Records from a data source:

##########

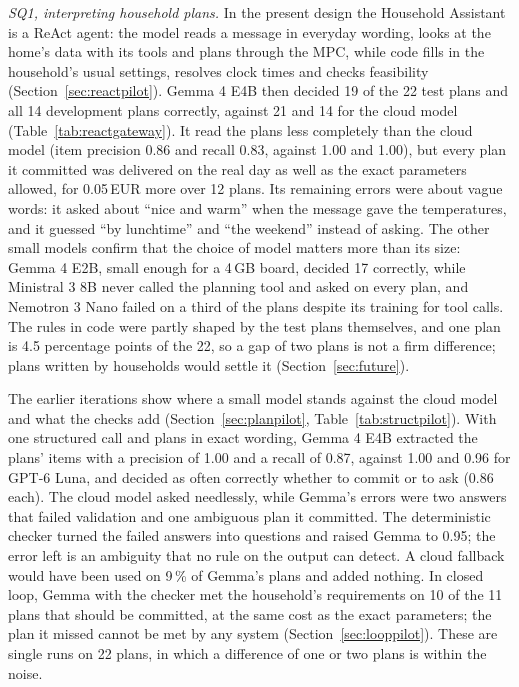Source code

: \textit{SQ1, interpreting household plans.} In the present design the
Household Assistant is a ReAct agent: the model reads a message in
everyday wording, looks at the home's data with its tools and plans
through the MPC, while code fills in the household's usual settings,
resolves clock times and checks feasibility
(Section~\ref{sec:reactpilot}). Gemma 4 E4B then decided 19 of the 22
test plans and all 14 development plans correctly, against 21 and 14
for the cloud model (Table~\ref{tab:reactgateway}). It read the plans
less completely than the cloud model (item precision 0.86 and recall
0.83, against 1.00 and 1.00), but every plan it committed was delivered
on the real day as well as the exact parameters allowed, for 0.05\,EUR
more over 12 plans. Its remaining errors were about vague
words: it asked about ``nice and warm'' when the message gave the
temperatures, and it guessed ``by lunchtime'' and ``the weekend''
instead of asking. The other small models confirm that the choice of
model matters more than its size: Gemma 4 E2B, small enough for a 4\,GB
board, decided 17 correctly, while Ministral 3 8B never called the
planning tool and asked on every plan, and Nemotron 3 Nano failed on a
third of the plans despite its training for tool calls. The rules in
code were partly shaped by the test plans themselves, and one plan is
4.5 percentage points of the 22, so a gap of two plans is not a firm
difference; plans written by households would settle it
(Section~\ref{sec:future}).

The earlier iterations show where a small model stands against the
cloud model and what the checks add (Section~\ref{sec:planpilot},
Table~\ref{tab:structpilot}). With one structured call and plans in
exact wording, Gemma 4 E4B extracted the plans' items with a precision
of 1.00 and a recall of 0.87, against 1.00 and 0.96 for GPT-6 Luna, and
decided as often correctly whether to commit or to ask (0.86 each). The
cloud model asked needlessly, while Gemma's errors were two answers that
failed validation and one ambiguous plan it committed. The
deterministic checker turned the failed answers into questions and
raised Gemma to 0.95; the error left is an ambiguity that no rule on the
output can detect. A cloud fallback would have been used on 9\,\% of
Gemma's plans and added nothing. In closed loop, Gemma with the checker
met the household's requirements on 10 of the 11 plans that should be
committed, at the same cost as the exact parameters; the plan it missed
cannot be met by any system (Section~\ref{sec:looppilot}). These are single runs on 22 plans, in
which a difference of one or two plans is within the noise.

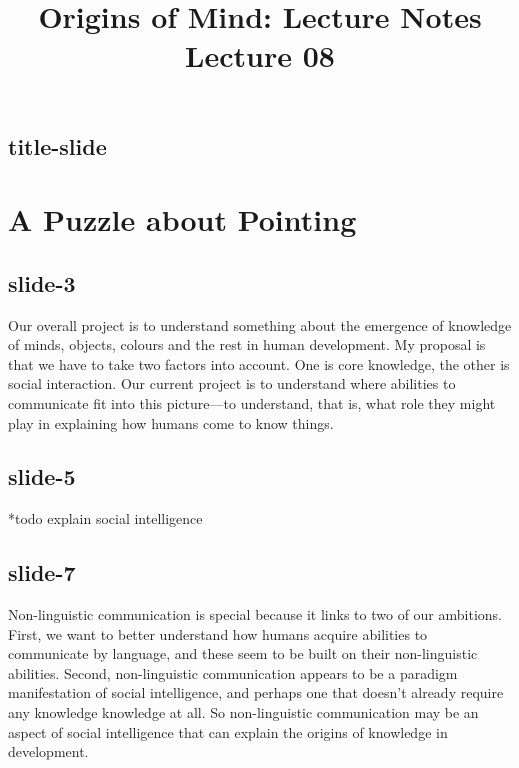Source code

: \documentclass[12pt,\papersize]{extarticle}
\begin{document}
\setlength\footnotesep{1em}








\title {Origins of Mind: Lecture Notes \\ Lecture 08}
 
\maketitle
 
 
\subsection{title-slide}
 
\section{A Puzzle about Pointing}
 
 
\subsection{slide-3}
Our overall project is to understand something about the emergence of knowledge of minds, objects, colours and the rest in human development.
My proposal is that we have to take two factors into account. One is core knowledge, the other is social interaction.
Our current project is to understand where abilities to communicate fit into this picture---to understand, that is, what role they might play in explaining how humans come to know things.
 
 
\subsection{slide-5}
*todo explain social intelligence
 
 
\subsection{slide-7}
Non-linguistic communication is special because it links to two of our ambitions.
First, we want to better understand how humans acquire abilities to communicate by language, and these seem to be built on their non-linguistic abilities.
Second, non-linguistic communication appears to be a paradigm manifestation of social intelligence, and perhaps one that doesn't already require any knowledge knowledge at all.
So non-linguistic communication may be an aspect of social intelligence that can explain the origins of knowledge in development.
 
\end{document}
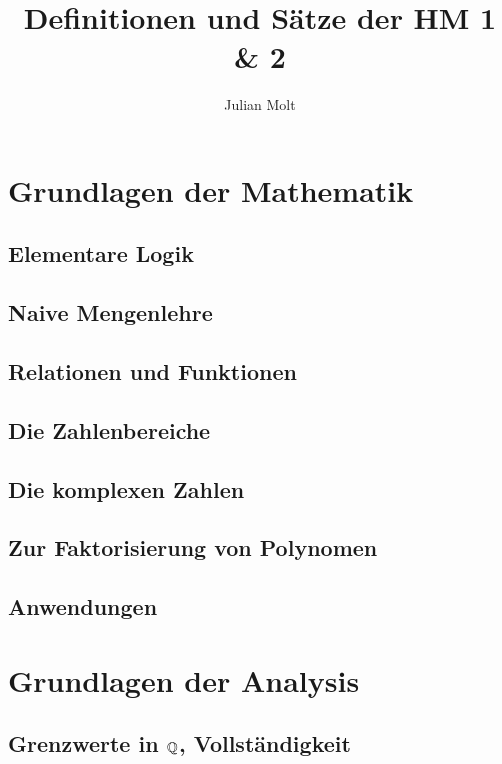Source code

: \documentclass[11pt,a4paper]{report}
\title{\sffamily \textbf{\Huge Definitionen und Sätze der HM 1 \& 2}}
\author{\sffamily \huge{Julian Molt}}
\date{}
\begin{document}
\maketitle
\newpage%
\tableofcontents
\pagebreak

\chapter{Grundlagen der Mathematik}
\section{Elementare Logik}
\section{Naive Mengenlehre}
\section{Relationen und Funktionen}
\section{Die Zahlenbereiche}
\section{Die komplexen Zahlen}
\section{Zur Faktorisierung von Polynomen}

\section{Anwendungen}

\chapter{Grundlagen der Analysis}
\section{\texorpdfstring{Grenzwerte in \(\QQ\), Vollständigkeit}{Grenzwerte in Q, Vollständigkeit}}
\end{document}
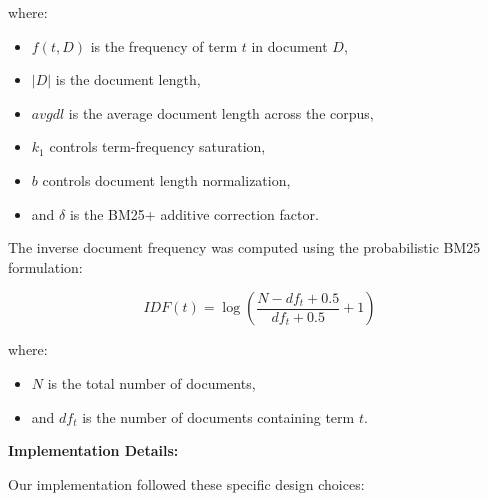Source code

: \documentclass{article}
\begin{document}
where:
\begin{itemize}
    \item \(f(t,D)\) is the frequency of term \(t\) in document \(D\),
    \item \(|D|\) is the document length,
    \item \(avgdl\) is the average document length across the corpus,
    \item \(k_1\) controls term-frequency saturation,
    \item \(b\) controls document length normalization,
    \item and \(\delta\) is the BM25+ additive correction factor.
\end{itemize}

The inverse document frequency was computed using the probabilistic BM25 formulation:

\[
IDF(t)=\log\left(
\frac{N-df_t+0.5}{df_t+0.5}+1
\right)
\]

where:
\begin{itemize}
    \item \(N\) is the total number of documents,
    \item and \(df_t\) is the number of documents containing term \(t\).
\end{itemize}

\textbf{Implementation Details:}

Our implementation followed these specific design choices:
\end{document}
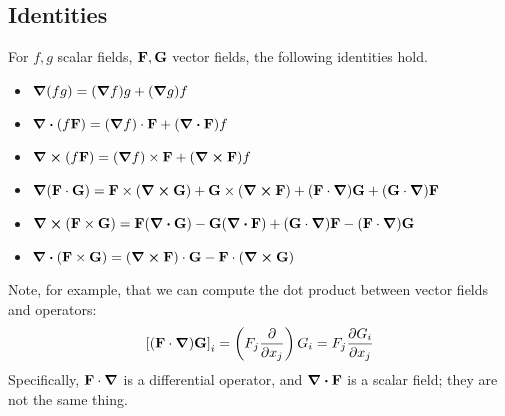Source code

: \subsection{Identities}
\begin{proposition}
	For \(f, g\) scalar fields, \(\vb F, \vb G\) vector fields, the following identities hold.
	\begin{itemize}
		\item \(\grad(fg) = (\grad f)g + (\grad g)f\)
		\item \(\div(f \vb F) = (\grad f)\cdot \vb F + (\div {\vb F})f\)
		\item \(\curl(f \vb F) = (\grad f)\times \vb F + (\curl {\vb F})f\)
		\item \(\grad(\vb F \cdot \vb G) = \vb F \times (\curl{\vb G}) + \vb G \times (\curl{\vb F}) + (\vb F \cdot \grad)\vb G + (\vb G \cdot \grad)\vb F\)
		\item \(\curl(\vb F \times \vb G) = \vb F(\div{\vb G}) - \vb G(\div{\vb F}) + (\vb G \cdot \grad)\vb F - (\vb F \cdot \grad)\vb G\)
		\item \(\div(\vb F \times \vb G) = (\curl{\vb F}) \cdot \vb G - \vb F \cdot (\curl{\vb G})\)
	\end{itemize}
\end{proposition}
\noindent Note, for example, that we can compute the dot product between vector fields and operators:
\[
	\left[ (\vb F \cdot \grad) \vb G \right]_i = \left( F_j \pdv{x_j} \right) G_i = F_j \pdv{G_i}{x_j}
\]
Specifically, \(\vb F \cdot \grad\) is a differential operator, and \(\div{\vb F}\) is a scalar field; they are not the same thing.
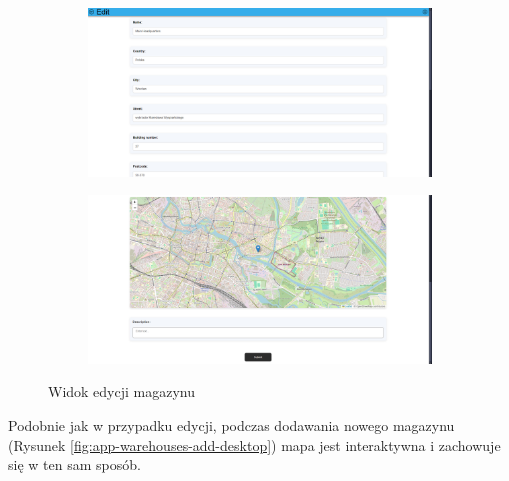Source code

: \documentclass[../main.tex]{subfiles}
\begin{document}
            \begin{figure}[H]
                \begin{subfigure}{.49\textwidth}
                    \centering
                    \includegraphics[width=\getImageWidth]{images/app-desktop/app-warehouses-edit1-desktop.png}
                    \label{fig:app-warehouses-edit1-desktop}
                \end{subfigure}
                \begin{subfigure}{.49\textwidth}
                    \centering
                    \includegraphics[width=\getImageWidth]{images/app-desktop/app-warehouses-edit2-desktop.png}
                    \label{fig:app-warehouses-edit2-desktop}
                \end{subfigure}
                \caption{Widok edycji magazynu}
                \label{fig:app-warehouses-edit-desktop}
            \end{figure}

            Podobnie jak w przypadku edycji, podczas dodawania nowego magazynu (Rysunek \ref{fig:app-warehouses-add-desktop}) mapa jest interaktywna i zachowuje się w ten sam sposób.
\end{document}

##########

** Action item **
Would you write out exactly the lines above, starting at the line containing "committed, at the" and stopping after the line containing "Our overall project"? Omit the pictures.

** Solved exercise **
committed, at the same cost as the exact parameters; the plan it missed
cannot be met by any system (Section~\ref{sec:looppilot}). These are single runs on 22 plans, in
which a difference of one or two plans is within the noise.

Source code

: \documentclass[12pt,\papersize]{extarticle}
\begin{document}
\setlength\footnotesep{1em}








\title {Origins of Mind: Lecture Notes \\ Lecture 08}
 
\maketitle
 
 
\subsection{title-slide}
 
\section{A Puzzle about Pointing}
 
 
\subsection{slide-3}
Our overall project is to understand something about the emergence of knowledge of minds, objects, colours and the rest in human development.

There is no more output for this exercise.